- _EXERCISE DETAILS_:
Please write out the records exactly.

- _LISTED ENTRIES_:

********

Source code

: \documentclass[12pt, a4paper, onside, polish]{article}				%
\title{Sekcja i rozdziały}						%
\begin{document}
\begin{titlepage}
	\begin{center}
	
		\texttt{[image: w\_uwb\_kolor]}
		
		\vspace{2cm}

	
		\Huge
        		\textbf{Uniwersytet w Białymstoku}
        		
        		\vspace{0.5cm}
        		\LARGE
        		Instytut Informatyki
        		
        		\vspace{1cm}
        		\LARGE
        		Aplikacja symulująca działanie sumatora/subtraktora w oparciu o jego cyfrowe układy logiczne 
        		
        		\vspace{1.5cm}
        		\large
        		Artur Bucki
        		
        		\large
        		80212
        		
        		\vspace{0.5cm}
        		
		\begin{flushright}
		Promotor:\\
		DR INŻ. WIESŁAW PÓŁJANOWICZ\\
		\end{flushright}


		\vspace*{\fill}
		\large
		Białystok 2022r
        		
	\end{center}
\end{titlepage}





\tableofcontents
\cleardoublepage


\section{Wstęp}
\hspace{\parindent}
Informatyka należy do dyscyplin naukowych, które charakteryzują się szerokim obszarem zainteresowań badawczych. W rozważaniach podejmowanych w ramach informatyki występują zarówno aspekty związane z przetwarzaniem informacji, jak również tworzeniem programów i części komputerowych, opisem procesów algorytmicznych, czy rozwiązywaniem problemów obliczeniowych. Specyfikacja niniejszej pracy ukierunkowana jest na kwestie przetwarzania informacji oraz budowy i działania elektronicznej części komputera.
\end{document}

********

- _RESULT OF THE EXERCISE_:
Source code

: \documentclass[12pt, a4paper, onside, polish]{article}				%
\title{Sekcja i rozdziały}						%
\begin{document}
\begin{titlepage}
	\begin{center}
	
		\texttt{[image: w\_uwb\_kolor]}
		
		\vspace{2cm}

	
		\Huge
        		\textbf{Uniwersytet w Białymstoku}
        		
        		\vspace{0.5cm}
        		\LARGE
        		Instytut Informatyki
        		
        		\vspace{1cm}
        		\LARGE
        		Aplikacja symulująca działanie sumatora/subtraktora w oparciu o jego cyfrowe układy logiczne 
        		
        		\vspace{1.5cm}
        		\large
        		Artur Bucki
        		
        		\large
        		80212
        		
        		\vspace{0.5cm}
        		
		\begin{flushright}
		Promotor:\\
		DR INŻ. WIESŁAW PÓŁJANOWICZ\\
		\end{flushright}


		\vspace*{\fill}
		\large
		Białystok 2022r
        		
	\end{center}
\end{titlepage}





\tableofcontents
\cleardoublepage


\section{Wstęp}
\hspace{\parindent}
Informatyka należy do dyscyplin naukowych, które charakteryzują się szerokim obszarem zainteresowań badawczych. W rozważaniach podejmowanych w ramach informatyki występują zarówno aspekty związane z przetwarzaniem informacji, jak również tworzeniem programów i części komputerowych, opisem procesów algorytmicznych, czy rozwiązywaniem problemów obliczeniowych. Specyfikacja niniejszej pracy ukierunkowana jest na kwestie przetwarzania informacji oraz budowy i działania elektronicznej części komputera.
\end{document}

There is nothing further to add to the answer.